DPI issues guidance on when schools should consider closing due to COVID

From The Journal Times.com:

Adam Rogan

Students line up outside Waller Elementary, 195 Gardner Ave., in Burlington on Monday, the first day of in-person school being back in session in more than five months.

MADISON — In a new handbook, the Wisconsin Department of Public Instruction has laid out the situations in which single classrooms, schools and entire school districts should consider shutting down because of COVID-19.
The state so far has generally allowed its more than 440 public school districts and private schools decide for themselves how they plan to continue educating Wisconsin’s youth amid the novel coronavirus pandemic. This plan, of allowing localities to make their own decision, is in line with what most states are doing.
Most school districts plan to have some form of socially distanced in-person education to start the year. The Burlington Area School District, for example, is already back to school. But Racine Unified is one of several more urban school districts starting the year completely virtually.
But DPI’s handbook — Guidelines for the Prevention, Investigation, and Control of COVID-19 Outbreaks in K-12 Schools in Wisconsin,” which was published this month — gives guidance about when canceling in-person education should be considered.
DeSalvo

We are trying to not be too prescriptive so we don’t have a one-size fits all, because we know that schools and districts can vary,” Traci DeSalvo, acting director for the Department of Health Services’ Bureau of Communicable Diseases, said during a virtual press conference Wednesday. Still, DeSalvo noted that it is very likely for some outbreaks within schools to occur, as has been seen in numerous other schools across the country that have already shut down because of the coronavirus spreading quickly after reopening.

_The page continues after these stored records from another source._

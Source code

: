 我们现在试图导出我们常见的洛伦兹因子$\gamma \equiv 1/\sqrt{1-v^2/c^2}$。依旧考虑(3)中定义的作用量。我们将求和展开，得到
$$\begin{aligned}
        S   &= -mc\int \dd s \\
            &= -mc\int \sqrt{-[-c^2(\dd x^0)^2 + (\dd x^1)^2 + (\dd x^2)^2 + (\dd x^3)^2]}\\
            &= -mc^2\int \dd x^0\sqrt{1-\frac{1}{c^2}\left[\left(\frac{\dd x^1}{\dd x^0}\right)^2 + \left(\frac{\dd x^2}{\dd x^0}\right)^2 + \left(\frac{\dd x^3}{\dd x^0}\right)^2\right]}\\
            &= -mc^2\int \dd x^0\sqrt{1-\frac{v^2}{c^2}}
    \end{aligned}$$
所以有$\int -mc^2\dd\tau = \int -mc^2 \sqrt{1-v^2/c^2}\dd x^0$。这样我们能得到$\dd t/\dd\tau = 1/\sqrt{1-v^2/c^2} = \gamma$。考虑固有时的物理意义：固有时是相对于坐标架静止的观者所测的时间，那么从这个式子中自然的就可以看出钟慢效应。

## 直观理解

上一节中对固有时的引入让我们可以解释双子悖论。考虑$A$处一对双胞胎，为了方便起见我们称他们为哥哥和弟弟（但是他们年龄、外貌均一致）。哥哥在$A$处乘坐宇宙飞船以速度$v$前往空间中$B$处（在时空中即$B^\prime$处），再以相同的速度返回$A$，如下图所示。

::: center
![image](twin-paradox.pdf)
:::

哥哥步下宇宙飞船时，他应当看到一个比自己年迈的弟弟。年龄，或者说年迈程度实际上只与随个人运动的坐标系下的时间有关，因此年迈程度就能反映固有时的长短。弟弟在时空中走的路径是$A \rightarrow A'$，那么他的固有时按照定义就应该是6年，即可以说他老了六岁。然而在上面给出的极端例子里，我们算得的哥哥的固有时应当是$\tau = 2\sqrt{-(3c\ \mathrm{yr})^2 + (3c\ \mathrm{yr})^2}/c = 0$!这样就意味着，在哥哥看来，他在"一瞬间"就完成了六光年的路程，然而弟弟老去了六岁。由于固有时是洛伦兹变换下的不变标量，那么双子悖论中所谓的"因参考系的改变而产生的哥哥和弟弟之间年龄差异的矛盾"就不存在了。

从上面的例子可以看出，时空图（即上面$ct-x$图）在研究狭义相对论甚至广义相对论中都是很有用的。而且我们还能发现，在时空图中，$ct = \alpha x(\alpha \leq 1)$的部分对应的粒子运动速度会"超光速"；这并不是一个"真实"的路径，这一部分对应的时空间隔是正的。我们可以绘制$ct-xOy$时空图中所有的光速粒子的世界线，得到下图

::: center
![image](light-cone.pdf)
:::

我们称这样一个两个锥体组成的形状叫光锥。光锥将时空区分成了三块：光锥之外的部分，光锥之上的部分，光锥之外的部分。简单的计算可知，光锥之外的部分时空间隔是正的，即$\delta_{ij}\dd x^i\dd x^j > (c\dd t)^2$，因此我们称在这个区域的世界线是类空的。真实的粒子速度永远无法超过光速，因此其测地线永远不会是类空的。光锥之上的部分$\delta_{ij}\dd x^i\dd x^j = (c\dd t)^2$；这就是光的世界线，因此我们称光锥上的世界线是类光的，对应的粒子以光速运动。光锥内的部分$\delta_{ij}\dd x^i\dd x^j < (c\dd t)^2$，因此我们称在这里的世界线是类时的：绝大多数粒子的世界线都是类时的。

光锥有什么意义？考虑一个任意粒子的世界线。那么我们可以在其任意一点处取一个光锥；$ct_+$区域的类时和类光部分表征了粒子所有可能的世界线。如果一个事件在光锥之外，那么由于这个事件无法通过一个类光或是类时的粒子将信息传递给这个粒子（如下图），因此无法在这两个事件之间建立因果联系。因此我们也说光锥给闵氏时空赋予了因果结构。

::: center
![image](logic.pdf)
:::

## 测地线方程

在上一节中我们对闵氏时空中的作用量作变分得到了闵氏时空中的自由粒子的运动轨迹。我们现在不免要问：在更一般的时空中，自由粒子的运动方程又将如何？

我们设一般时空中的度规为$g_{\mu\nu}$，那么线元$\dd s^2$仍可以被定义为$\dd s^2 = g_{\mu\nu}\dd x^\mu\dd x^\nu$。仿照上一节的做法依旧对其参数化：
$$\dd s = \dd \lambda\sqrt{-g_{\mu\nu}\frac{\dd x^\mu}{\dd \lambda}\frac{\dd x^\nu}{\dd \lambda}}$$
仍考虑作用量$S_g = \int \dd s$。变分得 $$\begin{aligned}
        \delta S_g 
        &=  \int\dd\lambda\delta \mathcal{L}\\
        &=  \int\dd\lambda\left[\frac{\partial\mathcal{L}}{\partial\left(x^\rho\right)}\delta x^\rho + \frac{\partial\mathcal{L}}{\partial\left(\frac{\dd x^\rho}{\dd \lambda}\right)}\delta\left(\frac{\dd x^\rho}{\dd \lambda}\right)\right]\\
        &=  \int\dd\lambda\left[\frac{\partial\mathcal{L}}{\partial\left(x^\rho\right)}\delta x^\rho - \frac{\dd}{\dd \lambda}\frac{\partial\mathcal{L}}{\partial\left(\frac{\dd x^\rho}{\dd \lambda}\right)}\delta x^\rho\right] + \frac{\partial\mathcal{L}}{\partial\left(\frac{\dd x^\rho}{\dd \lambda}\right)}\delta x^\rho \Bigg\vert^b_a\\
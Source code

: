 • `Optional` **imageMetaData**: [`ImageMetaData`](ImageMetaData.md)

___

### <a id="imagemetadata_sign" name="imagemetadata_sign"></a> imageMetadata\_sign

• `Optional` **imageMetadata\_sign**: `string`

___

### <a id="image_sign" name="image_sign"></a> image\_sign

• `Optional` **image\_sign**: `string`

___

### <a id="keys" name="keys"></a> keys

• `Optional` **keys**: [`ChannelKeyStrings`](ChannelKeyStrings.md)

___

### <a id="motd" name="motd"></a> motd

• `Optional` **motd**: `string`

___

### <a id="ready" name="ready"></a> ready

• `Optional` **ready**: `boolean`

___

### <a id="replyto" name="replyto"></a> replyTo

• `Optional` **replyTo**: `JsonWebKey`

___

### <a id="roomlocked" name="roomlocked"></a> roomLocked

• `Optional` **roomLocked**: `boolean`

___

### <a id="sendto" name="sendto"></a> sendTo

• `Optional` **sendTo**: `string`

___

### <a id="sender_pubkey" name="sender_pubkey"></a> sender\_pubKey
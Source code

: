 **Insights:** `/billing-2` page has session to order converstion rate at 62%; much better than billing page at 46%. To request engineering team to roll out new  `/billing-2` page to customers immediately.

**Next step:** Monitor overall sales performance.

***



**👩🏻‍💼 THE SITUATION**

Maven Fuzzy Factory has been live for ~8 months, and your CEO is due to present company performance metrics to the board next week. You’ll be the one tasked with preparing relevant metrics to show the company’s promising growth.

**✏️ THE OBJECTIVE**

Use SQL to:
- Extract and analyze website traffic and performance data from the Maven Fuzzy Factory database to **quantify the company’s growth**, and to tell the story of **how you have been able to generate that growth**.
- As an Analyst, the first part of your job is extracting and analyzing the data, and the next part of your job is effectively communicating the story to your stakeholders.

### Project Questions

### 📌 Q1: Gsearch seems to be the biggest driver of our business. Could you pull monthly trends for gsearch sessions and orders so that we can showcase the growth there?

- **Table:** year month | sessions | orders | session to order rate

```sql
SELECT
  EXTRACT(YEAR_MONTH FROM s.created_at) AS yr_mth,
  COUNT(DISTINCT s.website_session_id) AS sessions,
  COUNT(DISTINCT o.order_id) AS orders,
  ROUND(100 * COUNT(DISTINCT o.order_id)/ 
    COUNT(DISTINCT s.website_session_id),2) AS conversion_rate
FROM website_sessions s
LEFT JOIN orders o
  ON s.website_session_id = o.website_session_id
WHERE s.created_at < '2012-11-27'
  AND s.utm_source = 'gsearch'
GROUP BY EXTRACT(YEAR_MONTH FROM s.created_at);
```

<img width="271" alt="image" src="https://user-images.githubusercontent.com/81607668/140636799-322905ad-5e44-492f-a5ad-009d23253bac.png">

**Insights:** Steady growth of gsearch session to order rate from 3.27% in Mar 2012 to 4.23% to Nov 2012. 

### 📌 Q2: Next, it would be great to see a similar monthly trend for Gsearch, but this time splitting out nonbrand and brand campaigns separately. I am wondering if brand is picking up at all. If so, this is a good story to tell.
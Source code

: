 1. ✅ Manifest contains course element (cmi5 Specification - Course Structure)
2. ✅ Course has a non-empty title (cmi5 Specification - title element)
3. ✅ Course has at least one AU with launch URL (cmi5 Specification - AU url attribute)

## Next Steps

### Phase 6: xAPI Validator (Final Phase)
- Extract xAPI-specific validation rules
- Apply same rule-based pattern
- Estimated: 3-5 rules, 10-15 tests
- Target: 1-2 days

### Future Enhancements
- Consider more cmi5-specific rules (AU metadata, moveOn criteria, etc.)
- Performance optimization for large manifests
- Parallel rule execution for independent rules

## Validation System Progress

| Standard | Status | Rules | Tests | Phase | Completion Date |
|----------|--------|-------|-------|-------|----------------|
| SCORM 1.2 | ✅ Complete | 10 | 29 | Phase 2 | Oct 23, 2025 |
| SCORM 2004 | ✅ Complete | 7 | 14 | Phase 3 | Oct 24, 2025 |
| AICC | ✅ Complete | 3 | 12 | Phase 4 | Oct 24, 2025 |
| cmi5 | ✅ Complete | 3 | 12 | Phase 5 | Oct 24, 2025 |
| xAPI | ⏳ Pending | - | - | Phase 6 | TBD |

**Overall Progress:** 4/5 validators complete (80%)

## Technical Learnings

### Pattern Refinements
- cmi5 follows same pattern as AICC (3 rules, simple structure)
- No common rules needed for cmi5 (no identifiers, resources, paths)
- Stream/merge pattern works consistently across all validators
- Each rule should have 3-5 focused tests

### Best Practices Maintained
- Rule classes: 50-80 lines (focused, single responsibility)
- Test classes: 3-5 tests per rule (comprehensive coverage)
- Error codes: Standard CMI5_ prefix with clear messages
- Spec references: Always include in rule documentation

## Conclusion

According to the handbook, DPI suggests that “school and district administrators should consider temporary classroom, school or districtwide closures” if any of the following situations arises “outbreak mitigation measures” are implemented and are still “ineffectual at halting” an outbreak within a school/classroom/district.
Beyond that, DPI has specific guidelines for when a closure should be at least considered for solitary classrooms or “student cohort,” for an entire school, or for a whole school district.